## Records for this task
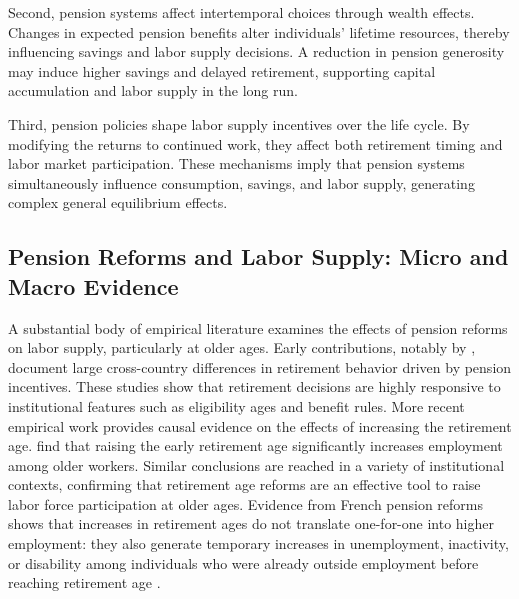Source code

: \documentclass[11pt,english,a4paper, twoside, authoryear]{article}
\begin{document}
Second, pension systems affect intertemporal choices through wealth effects. Changes in expected pension benefits alter individuals' lifetime resources, thereby influencing savings and labor supply decisions. A reduction in pension generosity may induce higher savings and delayed retirement, supporting capital accumulation and labor supply in the long run.

Third, pension policies shape labor supply incentives over the life cycle. By modifying the returns to continued work, they affect both retirement timing and labor market participation. These mechanisms imply that pension systems simultaneously influence consumption, savings, and labor supply, generating complex general equilibrium effects.

\subsection{Pension Reforms and Labor Supply: Micro and Macro Evidence}

A substantial body of empirical literature examines the effects of pension reforms on labor supply, particularly at older ages. Early contributions, notably by \citet{GruberWise1999}, document large cross-country differences in retirement behavior driven by pension incentives. These studies show that retirement decisions are highly responsive to institutional features such as eligibility ages and benefit rules. More recent empirical work provides causal evidence on the effects of increasing the retirement age. \citet{StaubliZweimuller2013} find that raising the early retirement age significantly increases employment among older workers. Similar conclusions are reached in a variety of institutional contexts, confirming that retirement age reforms are an effective tool to raise labor force participation at older ages. Evidence from French pension reforms shows that increases in retirement ages do not translate one-for-one into higher employment: they also generate temporary increases in unemployment, inactivity, or disability among individuals who were already outside employment before reaching retirement age \citep{Rabate2020, Dubois2016, Leduigou2016}.
\end{document}
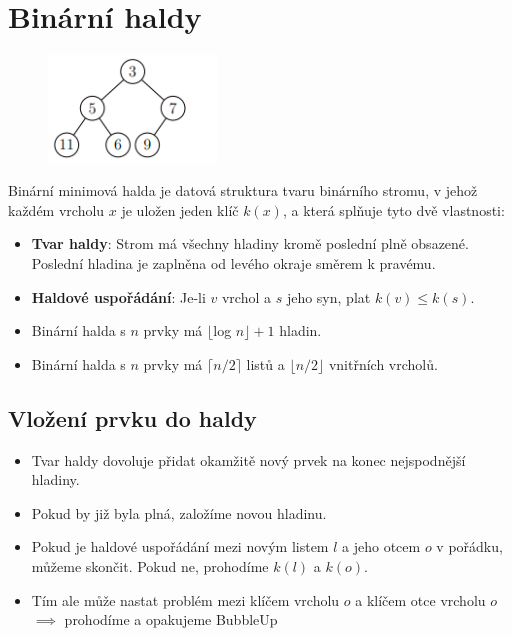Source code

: \documentclass{szzclass}
\author{Daniel Hampl}
\begin{document}

\tableofcontents
\newpage

\section{Binární haldy}

\begin{figure}[h]
\centering
\includegraphics[width=0.4\textwidth]{topics/bi-spol-5/images/binary-heap.png}
\end{figure}

Binární minimová halda je datová struktura tvaru binárního
stromu, v jehož každém vrcholu $x$ je uložen jeden klíč $k(x)$, a která
splňuje tyto dvě vlastnosti:
\begin{itemize}
    \item \textbf{Tvar haldy}: Strom má všechny hladiny kromě poslední plně
    obsazené. Poslední hladina je zaplněna od levého okraje směrem k pravému.
    \item \textbf{Haldové uspořádání}: Je-li $v$ vrchol a $s$ jeho syn, plat $k(v) ≤ k(s)$.
    \item Binární halda s $n$ prvky má $\lfloor $log $ n \rfloor + 1$ hladin.
    \item Binární halda s $n$ prvky má $\lceil n/2\rceil$ listů a $\lfloor n/2 \rfloor$ vnitřních vrcholů.
\end{itemize}

\subsection{Vložení prvku do haldy}
\begin{itemize}
    \item Tvar haldy dovoluje přidat okamžitě nový prvek na konec nejspodnější hladiny.
    \item Pokud by již byla plná, založíme novou hladinu.
    \item Pokud je haldové uspořádání mezi novým listem $l$ a jeho otcem $o$ v pořádku, můžeme skončit. Pokud ne, prohodíme $k(l)$ a $k(o)$.
    \item Tím ale může nastat problém mezi klíčem vrcholu $o$ a klíčem otce vrcholu $o$ $\implies$  prohodíme a opakujeme BubbleUp
\end{itemize}
\end{document}
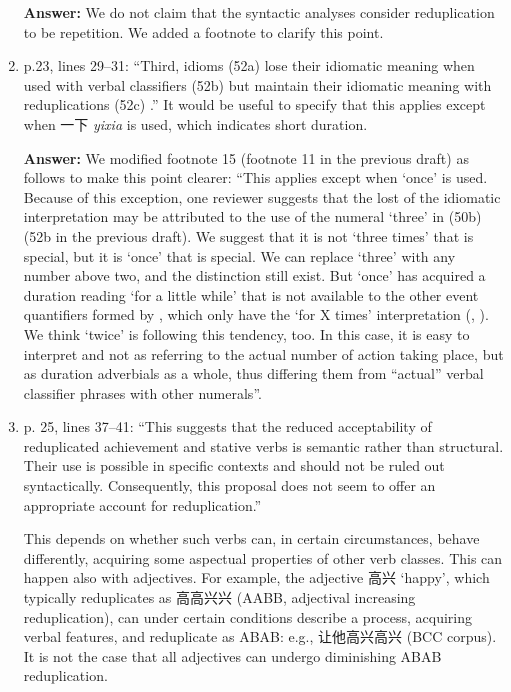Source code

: \documentclass[fleqn,twoside]{article}
\begin{document}
\begin{enumerate}
\noindent
\textbf{Answer:} We do not claim that the syntactic analyses consider reduplication to be repetition. We added a footnote to clarify this point.


\item p.23, lines 29--31: ``Third, idioms (52a) lose their idiomatic meaning when used with verbal classifiers
(52b) but maintain their idiomatic meaning with reduplications (52c) \citep[230--231]{YangWei2017}.''
It would be useful to specify that this applies except when 一下 \textit{yixia} is used, which indicates short
duration.

\noindent
\textbf{Answer:} We modified footnote 15 (footnote 11 in the previous draft) as follows to make this point clearer: ``This applies except when  `once' is used. Because of this exception, one reviewer suggests that the lost of the idiomatic interpretation may be attributed to the use of the numeral  `three' in (50b) (52b in the previous draft). We suggest that it is not   `three times' that is special, 
but it is   `once' that is special.
We can replace  `three' with any number above two,
and the distinction still exist.
But   `once' has acquired a duration reading `for a little while' that is not available to the other event quantifiers formed by , which only have the `for X times' interpretation (\citealt[77]{Deng2013}, \citealt[16]{Zhang2000}).
We think   `twice' is following this tendency, too.
In this case, it is easy to interpret   and   not as referring to the actual number of action taking place,
but as duration adverbials as a whole,
thus differing them from ``actual'' verbal classifier phrases with other numerals''.


\item p. 25, lines 37--41: ``This suggests that the reduced acceptability of reduplicated achievement and
stative verbs is semantic rather than structural. Their use is possible in specific contexts and should
not be ruled out syntactically. Consequently, this proposal does not seem to offer an appropriate
account for reduplication.''

This depends on whether such verbs can, in certain circumstances, behave differently, acquiring some
aspectual properties of other verb classes. This can happen also with adjectives. For example, the
adjective 高兴 `happy', which typically reduplicates as 高高兴兴 (AABB, adjectival increasing
reduplication), can under certain conditions describe a process, acquiring verbal features, and
reduplicate as ABAB: e.g., 让他高兴高兴 (BCC corpus). It is not the case that all adjectives can
undergo diminishing ABAB reduplication.


\end{enumerate}
\end{document}
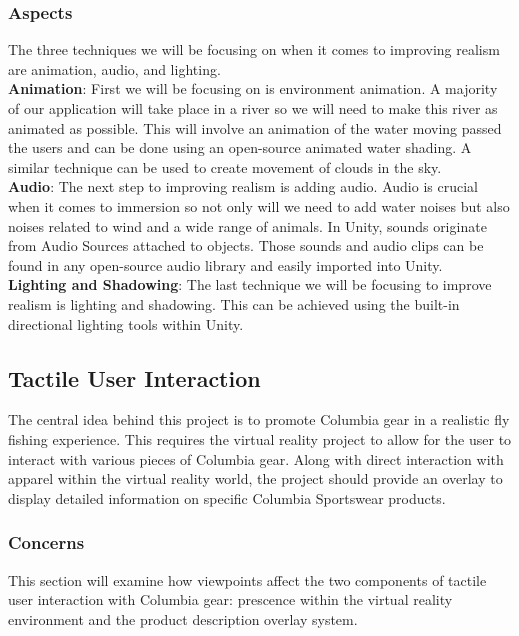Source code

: \documentclass[10pt,journal,compsoc,onecolumn, draftclsnofoot]{IEEEtran}
\begin{document}
\subsubsection{Aspects}
The three techniques we will be focusing on when it comes to improving realism are animation, audio, and lighting. \\

\hangindent=0.5cm \textbf{Animation}: First we will be focusing on is environment animation. A majority of our application will take place in a river so we will need to make this river as animated as possible. This will involve an animation of the water moving passed the users and can be done using an open-source animated water shading. A similar technique can be used to create movement of clouds in the sky.\\

\hangindent=0.5cm \textbf{Audio}: The next step to improving realism is adding audio. Audio is crucial when it comes to immersion so not only will we need to add water noises but also noises related to wind and a wide range of animals. In Unity, sounds originate from Audio Sources attached to objects. Those sounds and audio clips can be found in any open-source audio library and easily imported into Unity. \\

\hangindent=0.5cm \textbf{Lighting and Shadowing}: The last technique we will be focusing to improve realism is lighting and shadowing. This can be achieved using the built-in directional lighting tools within Unity. \\

\subsection{Tactile User Interaction}
The central idea behind this project is to promote Columbia gear in a realistic fly fishing experience. This requires the virtual reality project to allow for the user to interact with various pieces of Columbia gear. Along with direct interaction with apparel within the virtual reality world, the project should provide an overlay to display detailed information on specific Columbia Sportswear products.

\subsubsection{Concerns}
This section will examine how viewpoints affect the two components of tactile user interaction with Columbia gear: prescence within the virtual reality environment and the product description overlay system.
\end{document}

## Directions for this task
Retype every entry above exactly, leaving out the pictures.

## Task response
Source code

: \documentclass[11pt,english,a4paper, twoside, authoryear]{article}
\begin{document}
Second, pension systems affect intertemporal choices through wealth effects. Changes in expected pension benefits alter individuals' lifetime resources, thereby influencing savings and labor supply decisions. A reduction in pension generosity may induce higher savings and delayed retirement, supporting capital accumulation and labor supply in the long run.

Third, pension policies shape labor supply incentives over the life cycle. By modifying the returns to continued work, they affect both retirement timing and labor market participation. These mechanisms imply that pension systems simultaneously influence consumption, savings, and labor supply, generating complex general equilibrium effects.

\subsection{Pension Reforms and Labor Supply: Micro and Macro Evidence}

A substantial body of empirical literature examines the effects of pension reforms on labor supply, particularly at older ages. Early contributions, notably by \citet{GruberWise1999}, document large cross-country differences in retirement behavior driven by pension incentives. These studies show that retirement decisions are highly responsive to institutional features such as eligibility ages and benefit rules. More recent empirical work provides causal evidence on the effects of increasing the retirement age. \citet{StaubliZweimuller2013} find that raising the early retirement age significantly increases employment among older workers. Similar conclusions are reached in a variety of institutional contexts, confirming that retirement age reforms are an effective tool to raise labor force participation at older ages. Evidence from French pension reforms shows that increases in retirement ages do not translate one-for-one into higher employment: they also generate temporary increases in unemployment, inactivity, or disability among individuals who were already outside employment before reaching retirement age \citep{Rabate2020, Dubois2016, Leduigou2016}.
\end{document}
Source code

: \documentclass{szzclass}
\author{Daniel Hampl}
\begin{document}

\tableofcontents
\newpage

\section{Binární haldy}

\begin{figure}[h]
\centering
\includegraphics[width=0.4\textwidth]{topics/bi-spol-5/images/binary-heap.png}
\end{figure}

Binární minimová halda je datová struktura tvaru binárního
stromu, v jehož každém vrcholu $x$ je uložen jeden klíč $k(x)$, a která
splňuje tyto dvě vlastnosti:
\begin{itemize}
    \item \textbf{Tvar haldy}: Strom má všechny hladiny kromě poslední plně
    obsazené. Poslední hladina je zaplněna od levého okraje směrem k pravému.
    \item \textbf{Haldové uspořádání}: Je-li $v$ vrchol a $s$ jeho syn, plat $k(v) ≤ k(s)$.
    \item Binární halda s $n$ prvky má $\lfloor $log $ n \rfloor + 1$ hladin.
    \item Binární halda s $n$ prvky má $\lceil n/2\rceil$ listů a $\lfloor n/2 \rfloor$ vnitřních vrcholů.
\end{itemize}

\subsection{Vložení prvku do haldy}
\begin{itemize}
    \item Tvar haldy dovoluje přidat okamžitě nový prvek na konec nejspodnější hladiny.
    \item Pokud by již byla plná, založíme novou hladinu.
    \item Pokud je haldové uspořádání mezi novým listem $l$ a jeho otcem $o$ v pořádku, můžeme skončit. Pokud ne, prohodíme $k(l)$ a $k(o)$.
    \item Tím ale může nastat problém mezi klíčem vrcholu $o$ a klíčem otce vrcholu $o$ $\implies$  prohodíme a opakujeme BubbleUp
\end{itemize}
\end{document}
Source code

: \documentclass[fleqn,twoside]{article}
\begin{document}
\begin{enumerate}
\noindent
\textbf{Answer:} We do not claim that the syntactic analyses consider reduplication to be repetition. We added a footnote to clarify this point.


\item p.23, lines 29--31: ``Third, idioms (52a) lose their idiomatic meaning when used with verbal classifiers
(52b) but maintain their idiomatic meaning with reduplications (52c) \citep[230--231]{YangWei2017}.''
It would be useful to specify that this applies except when 一下 \textit{yixia} is used, which indicates short
duration.

\noindent
\textbf{Answer:} We modified footnote 15 (footnote 11 in the previous draft) as follows to make this point clearer: ``This applies except when  `once' is used. Because of this exception, one reviewer suggests that the lost of the idiomatic interpretation may be attributed to the use of the numeral  `three' in (50b) (52b in the previous draft). We suggest that it is not   `three times' that is special, 
but it is   `once' that is special.
We can replace  `three' with any number above two,
and the distinction still exist.
But   `once' has acquired a duration reading `for a little while' that is not available to the other event quantifiers formed by , which only have the `for X times' interpretation (\citealt[77]{Deng2013}, \citealt[16]{Zhang2000}).
We think   `twice' is following this tendency, too.
In this case, it is easy to interpret   and   not as referring to the actual number of action taking place,
but as duration adverbials as a whole,
thus differing them from ``actual'' verbal classifier phrases with other numerals''.


\item p. 25, lines 37--41: ``This suggests that the reduced acceptability of reduplicated achievement and
stative verbs is semantic rather than structural. Their use is possible in specific contexts and should
not be ruled out syntactically. Consequently, this proposal does not seem to offer an appropriate
account for reduplication.''

This depends on whether such verbs can, in certain circumstances, behave differently, acquiring some
aspectual properties of other verb classes. This can happen also with adjectives. For example, the
adjective 高兴 `happy', which typically reduplicates as 高高兴兴 (AABB, adjectival increasing
reduplication), can under certain conditions describe a process, acquiring verbal features, and
reduplicate as ABAB: e.g., 让他高兴高兴 (BCC corpus). It is not the case that all adjectives can
undergo diminishing ABAB reduplication.


\end{enumerate}
\end{document}
Source code

: \documentclass[10pt,journal,compsoc,onecolumn, draftclsnofoot]{IEEEtran}
\begin{document}
\subsubsection{Aspects}
The three techniques we will be focusing on when it comes to improving realism are animation, audio, and lighting. \\

\hangindent=0.5cm \textbf{Animation}: First we will be focusing on is environment animation. A majority of our application will take place in a river so we will need to make this river as animated as possible. This will involve an animation of the water moving passed the users and can be done using an open-source animated water shading. A similar technique can be used to create movement of clouds in the sky.\\

\hangindent=0.5cm \textbf{Audio}: The next step to improving realism is adding audio. Audio is crucial when it comes to immersion so not only will we need to add water noises but also noises related to wind and a wide range of animals. In Unity, sounds originate from Audio Sources attached to objects. Those sounds and audio clips can be found in any open-source audio library and easily imported into Unity. \\

\hangindent=0.5cm \textbf{Lighting and Shadowing}: The last technique we will be focusing to improve realism is lighting and shadowing. This can be achieved using the built-in directional lighting tools within Unity. \\

\subsection{Tactile User Interaction}
The central idea behind this project is to promote Columbia gear in a realistic fly fishing experience. This requires the virtual reality project to allow for the user to interact with various pieces of Columbia gear. Along with direct interaction with apparel within the virtual reality world, the project should provide an overlay to display detailed information on specific Columbia Sportswear products.

\subsubsection{Concerns}
This section will examine how viewpoints affect the two components of tactile user interaction with Columbia gear: prescence within the virtual reality environment and the product description overlay system.
\end{document}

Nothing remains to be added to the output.